Last year, a bunch of old and some not-so-old codgers got together in the Olympic Pavilion to record the club song for posterity. (Here is the Club Song.) To mark the occasion, one of those members present at the first appearance of the song, Mike Williams, relates the birth of a tradition.
“By memory, this became the Club song about 1960 when a group of us standing in the bar at the new clubhouse at Horsenden Hill – I believe on a Sunday lunchtime – started to sing and individuals were asked to sing a song in turn.”
“Definitely there were Gerry Finch, Grant Brendon, Doug Barge, Jumbo Harrall, Mike Williams, John Tye and George Hopkins.
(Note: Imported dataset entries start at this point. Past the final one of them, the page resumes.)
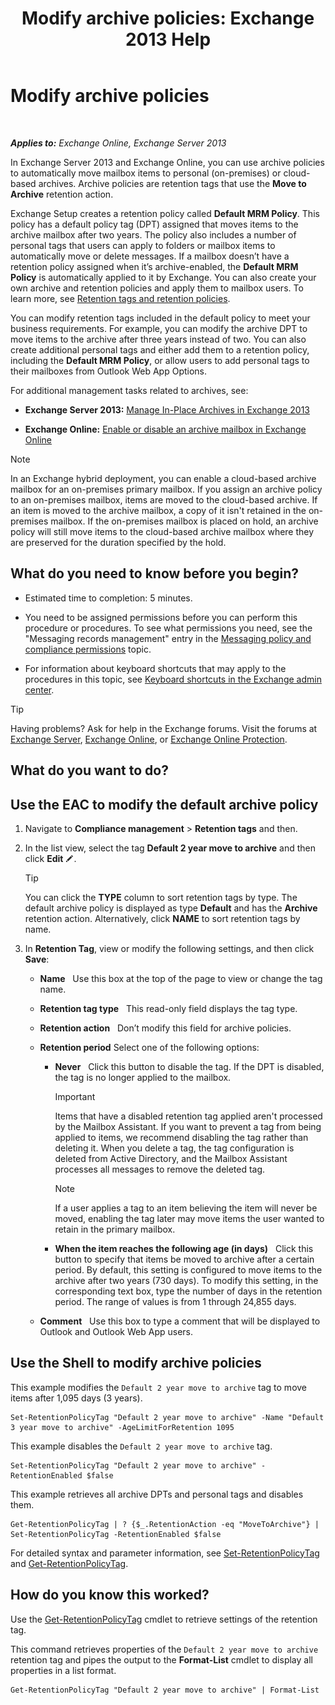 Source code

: ﻿---
title: 'Modify archive policies: Exchange 2013 Help'
TOCTitle: Modify archive policies
ms:assetid: 1e3002c2-801a-43ea-ae00-52ab34d76b9c
ms:mtpsurl: https://technet.microsoft.com/en-us/library/Hh529919(v=EXCHG.150)
ms:contentKeyID: 49319903
ms.date: 12/10/2017
mtps_version: v=EXCHG.150
---

# Modify archive policies

 

_**Applies to:** Exchange Online, Exchange Server 2013_


In Exchange Server 2013 and Exchange Online, you can use archive policies to automatically move mailbox items to personal (on-premises) or cloud-based archives. Archive policies are retention tags that use the **Move to Archive** retention action.

Exchange Setup creates a retention policy called **Default MRM Policy**. This policy has a default policy tag (DPT) assigned that moves items to the archive mailbox after two years. The policy also includes a number of personal tags that users can apply to folders or mailbox items to automatically move or delete messages. If a mailbox doesn’t have a retention policy assigned when it’s archive-enabled, the **Default MRM Policy** is automatically applied to it by Exchange. You can also create your own archive and retention policies and apply them to mailbox users. To learn more, see [Retention tags and retention policies](https://docs.microsoft.com/en-us/exchange/security-and-compliance/messaging-records-management/retention-tags-and-policies).

You can modify retention tags included in the default policy to meet your business requirements. For example, you can modify the archive DPT to move items to the archive after three years instead of two. You can also create additional personal tags and either add them to a retention policy, including the **Default MRM Policy**, or allow users to add personal tags to their mailboxes from Outlook Web App Options.

For additional management tasks related to archives, see:

  - **Exchange Server 2013:** [Manage In-Place Archives in Exchange 2013](manage-in-place-archives-in-exchange-2013-exchange-2013-help.md)

  - **Exchange Online:** [Enable or disable an archive mailbox in Exchange Online](https://technet.microsoft.com/en-us/library/jj984357\(v=exchg.150\))


> [!NOTE]
> In an Exchange hybrid deployment, you can enable a cloud-based archive mailbox for an on-premises primary mailbox. If you assign an archive policy to an on-premises mailbox, items are moved to the cloud-based archive. If an item is moved to the archive mailbox, a copy of it isn't retained in the on-premises mailbox. If the on-premises mailbox is placed on hold, an archive policy will still move items to the cloud-based archive mailbox where they are preserved for the duration specified by the hold.



## What do you need to know before you begin?

  - Estimated time to completion: 5 minutes.

  - You need to be assigned permissions before you can perform this procedure or procedures. To see what permissions you need, see the "Messaging records management" entry in the [Messaging policy and compliance permissions](messaging-policy-and-compliance-permissions-exchange-2013-help.md) topic.

  - For information about keyboard shortcuts that may apply to the procedures in this topic, see [Keyboard shortcuts in the Exchange admin center](keyboard-shortcuts-in-the-exchange-admin-center-exchange-online-protection-help.md).


> [!TIP]
> Having problems? Ask for help in the Exchange forums. Visit the forums at <A href="https://go.microsoft.com/fwlink/p/?linkid=60612">Exchange Server</A>, <A href="https://go.microsoft.com/fwlink/p/?linkid=267542">Exchange Online</A>, or <A href="https://go.microsoft.com/fwlink/p/?linkid=285351">Exchange Online Protection</A>.



## What do you want to do?

## Use the EAC to modify the default archive policy

1.  Navigate to **Compliance management** \> **Retention tags** and then.

2.  In the list view, select the tag **Default 2 year move to archive** and then click **Edit** ![Edit icon](images/JJ218640.6f53ccb2-1f13-4c02-bea0-30690e6ea71d(EXCHG.150).gif "Edit icon").
    

    > [!TIP]
    > You can click the <STRONG>TYPE</STRONG> column to sort retention tags by type. The default archive policy is displayed as type <STRONG>Default</STRONG> and has the <STRONG>Archive</STRONG> retention action. Alternatively, click <STRONG>NAME</STRONG> to sort retention tags by name.



3.  In **Retention Tag**, view or modify the following settings, and then click **Save**:
    
      - **Name**   Use this box at the top of the page to view or change the tag name.
    
      - **Retention tag type**   This read-only field displays the tag type.
    
      - **Retention action**   Don’t modify this field for archive policies.
    
      - **Retention period** Select one of the following options:
        
          - **Never**   Click this button to disable the tag. If the DPT is disabled, the tag is no longer applied to the mailbox.
            

            > [!IMPORTANT]
            > Items that have a disabled retention tag applied aren't processed by the Mailbox Assistant. If you want to prevent a tag from being applied to items, we recommend disabling the tag rather than deleting it. When you delete a tag, the tag configuration is deleted from Active Directory, and the Mailbox Assistant processes all messages to remove the deleted tag.

            

            > [!NOTE]
            > If a user applies a tag to an item believing the item will never be moved, enabling the tag later may move items the user wanted to retain in the primary mailbox.

        
          - **When the item reaches the following age (in days)**   Click this button to specify that items be moved to archive after a certain period. By default, this setting is configured to move items to the archive after two years (730 days). To modify this setting, in the corresponding text box, type the number of days in the retention period. The range of values is from 1 through 24,855 days.
    
      - **Comment**   Use this box to type a comment that will be displayed to Outlook and Outlook Web App users.

## Use the Shell to modify archive policies

This example modifies the `Default 2 year move to archive` tag to move items after 1,095 days (3 years).

    Set-RetentionPolicyTag "Default 2 year move to archive" -Name "Default 3 year move to archive" -AgeLimitForRetention 1095

This example disables the `Default 2 year move to archive` tag.

    Set-RetentionPolicyTag "Default 2 year move to archive" -RetentionEnabled $false

This example retrieves all archive DPTs and personal tags and disables them.

    Get-RetentionPolicyTag | ? {$_.RetentionAction -eq "MoveToArchive"} | Set-RetentionPolicyTag -RetentionEnabled $false

For detailed syntax and parameter information, see [Set-RetentionPolicyTag](https://technet.microsoft.com/en-us/library/dd298042\(v=exchg.150\)) and [Get-RetentionPolicyTag](https://technet.microsoft.com/en-us/library/dd298009\(v=exchg.150\)).

## How do you know this worked?

Use the [Get-RetentionPolicyTag](https://technet.microsoft.com/en-us/library/dd298009\(v=exchg.150\)) cmdlet to retrieve settings of the retention tag.

This command retrieves properties of the `Default 2 year move to archive` retention tag and pipes the output to the **Format-List** cmdlet to display all properties in a list format.

    Get-RetentionPolicyTag "Default 2 year move to archive" | Format-List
I also think Ray Cusden, David Inwood and George Prichenfried were there.”
“When it came to George Hopkins’s turn, he said he didn’t know any songs. (He was a scout master and a quite useful big prop but was one of the quieter members of the 1st XV.) However, in the end he was persuaded to sing and came out with the now classic ‘In the Evening’.”
“Over the next few months, this was sung more often till eventually it became the club song.”
“Willie Williams was in the Army at the time and stationed in either Singapore or Paris. When he returned to the UK a couple of years later the song was already established, but he and the ‘Welsh’ contingent brought in the harmonies and the descants.”
Further note from Michael Jackson.
“I read Mike Williams story of the origins of The Club’s song with some interest, since it was George Hopkins who introduced me to Ealing in 1961.
He and his wife Iris were the Cub Scout Leaders with 23rd Ealing West Twyford Group, of which I was a member at the time, and in fact took over from them a few years later. He lived in Twyford Abbey Road, with his parents, before he got married to Iris, just around the corner from myself.
George’s father, also called George, worked at Guinness, as did my father, and they both belonged to the Bowls Club for many years.
It was a very convivial group and a great deal of “the black stuff” was consumed after the game and sometimes during, although in those days it was bottled Guinness, a stronger brew, and at a better temperature.
Any way the point of my story is, that I can quite clearly remember George Hopkins Senior singing the Club Song on a number of occasions, sometime before 1960.
Where it came from originally I have no idea.
Sadly I don’t know of George’s whereabouts now, but if I do track him down I will ask if he has any more information.